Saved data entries
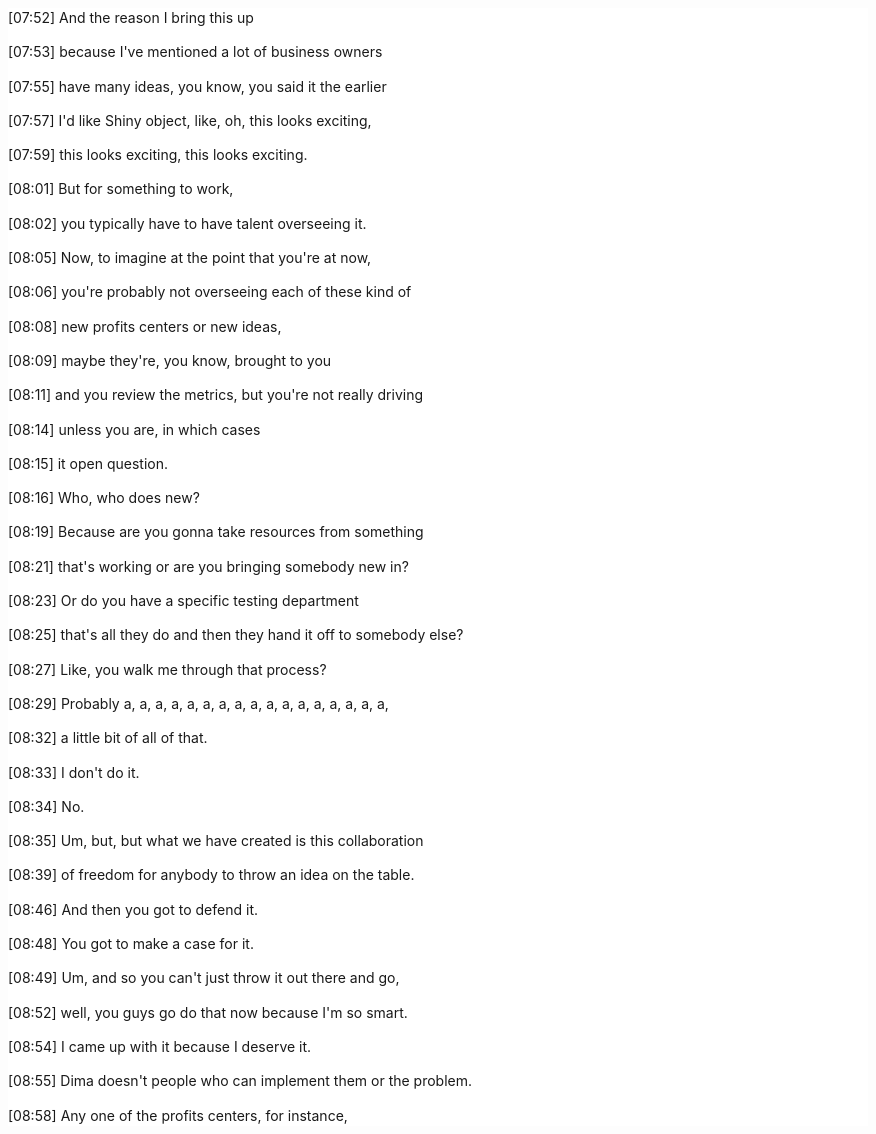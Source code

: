 [07:52] And the reason I bring this up

[07:53] because I've mentioned a lot of business owners

[07:55] have many ideas, you know, you said it the earlier

[07:57] I'd like Shiny object, like, oh, this looks exciting,

[07:59] this looks exciting, this looks exciting.

[08:01] But for something to work,

[08:02] you typically have to have talent overseeing it.

[08:05] Now, to imagine at the point that you're at now,

[08:06] you're probably not overseeing each of these kind of

[08:08] new profits centers or new ideas,

[08:09] maybe they're, you know, brought to you

[08:11] and you review the metrics, but you're not really driving

[08:14] unless you are, in which cases

[08:15] it open question.

[08:16] Who, who does new?

[08:19] Because are you gonna take resources from something

[08:21] that's working or are you bringing somebody new in?

[08:23] Or do you have a specific testing department

[08:25] that's all they do and then they hand it off to somebody else?

[08:27] Like, you walk me through that process?

[08:29] Probably a, a, a, a, a, a, a, a, a, a, a, a, a, a, a, a, a,

[08:32] a little bit of all of that.

[08:33] I don't do it.

[08:34] No.

[08:35] Um, but, but what we have created is this collaboration

[08:39] of freedom for anybody to throw an idea on the table.

[08:46] And then you got to defend it.

[08:48] You got to make a case for it.

[08:49] Um, and so you can't just throw it out there and go,

[08:52] well, you guys go do that now because I'm so smart.

[08:54] I came up with it because I deserve it.

[08:55] Dima doesn't people who can implement them or the problem.

[08:58] Any one of the profits centers, for instance,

Task to complete: Could you set down, word for word, only the lines above from the line with "[08:09] maybe they're, you" to the line with "[08:23] Or do", including both?

Result:
[08:09] maybe they're, you know, brought to you

[08:11] and you review the metrics, but you're not really driving

[08:14] unless you are, in which cases

[08:15] it open question.

[08:16] Who, who does new?

[08:19] Because are you gonna take resources from something

[08:21] that's working or are you bringing somebody new in?

[08:23] Or do you have a specific testing department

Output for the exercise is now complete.